= Edvard Šoštarič =

Slovenian football referee (1941–2011)

Edvard Šoštarič (25 November 1941 – 1 September 2011) was a Yugoslav football referee from Slovenia.

Before getting into refereeing, Šoštarič played at lower-level clubs in his hometown of Maribor, at Železničar and later Branik, and also had a stint abroad in the early 1960s at SC Eisenstadt in neighboring Austria.

After retiring from playing he returned to Yugoslavia and passed his refereeing exam in 1964. In 1973 he gained his republic-level license, allowing him to referee lower-level matches, and in 1976 he obtained his federal-level license, allowing him to referee matches in the Yugoslav First League, the country's premier league championship.

He continued to work as a referee in domestic football well into the 1980s, and between 1980 and 1986 he was included on the FIFA International Referees List, making him eligible to officiate international matches and tournaments.

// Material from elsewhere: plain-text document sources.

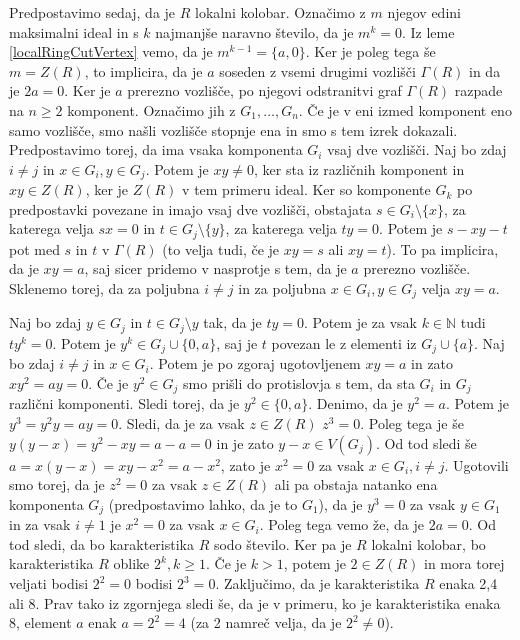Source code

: \documentclass[a4paper, 12pt]{amsart}
\theoremstyle{definition} %
\theoremstyle{plain} %
\newcommand{\N}{\mathbb N}
\begin{document}
Predpostavimo sedaj, da je $R$ lokalni kolobar. Označimo z $m$ njegov edini maksimalni ideal in s $k$ najmanjše naravno število, da je $m^k = 0$. Iz leme \ref{localRingCutVertex} vemo, da je $m^{k-1} =  \{a,0\}$. Ker je poleg tega še $m = Z(R)$, to implicira, da je $a$ soseden z vsemi drugimi vozlišči $\Gamma(R)$ in da je $2a = 0$. Ker je $a$ prerezno vozlišče, po njegovi odstranitvi graf $\Gamma(R)$ razpade na $n\ge 2$ komponent. Označimo jih z $G_1,\dots, G_n$. Če je v eni izmed komponent eno samo vozlišče, smo našli vozlišče stopnje ena in smo s tem izrek dokazali. Predpostavimo torej, da ima vsaka komponenta $G_i$ vsaj dve vozlišči. Naj bo zdaj $i\neq j$ in $x\in G_i, y\in G_j$. Potem je $xy \neq 0$, ker sta iz različnih komponent in $xy \in Z(R)$, ker je $Z(R)$ v tem primeru ideal. Ker so komponente $G_k$ po predpostavki povezane in imajo vsaj dve vozlišči, obstajata $s\in G_i\setminus\{x\}$,  za katerega velja $sx = 0$ in $t\in G_j \setminus \{y\}$, za katerega velja $ty = 0$. Potem je $s-xy -t$ pot med $s$ in $t$ v $\Gamma(R)$ (to velja tudi, če je $xy = s$ ali $xy = t$). To pa implicira, da je $xy = a$, saj sicer pridemo v nasprotje s tem, da je $a$ prerezno vozlišče. Sklenemo torej, da za poljubna $i\neq j$ in za poljubna $x\in G_i, y\in G_j$ velja $xy = a$.

Naj bo zdaj $y\in G_j$ in $t\in G_j\setminus{y}$ tak, da je $ty=0$. Potem je za vsak $k\in \N$ tudi $ty^k = 0$. Potem je $y^k \in G_j \cup\{0,a\}$, saj je $t$ povezan le z elementi iz $G_j \cup \{a\}$. Naj bo zdaj $i \neq j  $ in $x\in G_i$. Potem je po zgoraj ugotovljenem $xy=a$ in zato $xy^2 = ay = 0$. Če je $y^2 \in G_j$ smo prišli do protislovja s tem, da sta $G_i $ in $G_j$ različni komponenti. Sledi torej, da je $y^2  \in \{0,a\}$. Denimo, da je $y^2 = a$. Potem je $y^3 = y^2 y = ay = 0$. Sledi, da je za vsak $z\in Z(R)$ $z^3 = 0$. Poleg tega je še $y(y-x) = y^2 - xy = a -a = 0$ in je zato $y-x \in V(G_j)$. Od tod sledi še $a = x(y-x) = xy - x^2 = a - x^2$, zato je $x^2 = 0$ za vsak $x\in G_i, i\neq j$. Ugotovili smo torej, da je $z^2 = 0$ za vsak $z\in Z(R)$ ali pa obstaja natanko ena komponenta $G_j$ (predpostavimo lahko, da je to $G_1$), da je $y^3 = 0$ za vsak $y\in G_1$ in za vsak $i\neq 1$ je $x^2 = 0$ za vsak $x\in G_i$. Poleg tega vemo že, da je $2a = 0$. Od tod sledi, da bo karakteristika $R$ sodo število. Ker pa je $R$ lokalni kolobar, bo karakteristika  $R$ oblike $2^k, k \ge 1$. Če je $k > 1$, potem je $2\in Z(R)$ in mora torej veljati bodisi $2^2 = 0$ bodisi $2^3 = 0$. Zaključimo, da je karakteristika $R$ enaka 2,4 ali 8. Prav tako iz zgornjega sledi še, da je v primeru, ko je karakteristika enaka 8, element $a$ enak $a = 2^2 = 4$ (za 2 namreč velja, da je $2^2 \neq 0$).
\end{document}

As such, he was selected as one of 22 referees to officiate in the 1984 Olympics football tournament, where he supervised the group match between Morocco and Saudi Arabia played at the Rose Bowl stadium in Pasadena. He also served as linesman in the matches Brazil vs Morocco and Italy vs Egypt.

After 1986 he retired and became a refereeing instructor and supervisor. In his later years he served as president of the Slovenian association of football referees, and a member of the executive committee of the Football Association of Slovenia (NZS).

Šoštarič died in Maribor in August 2011, three months short of his 70th birthday.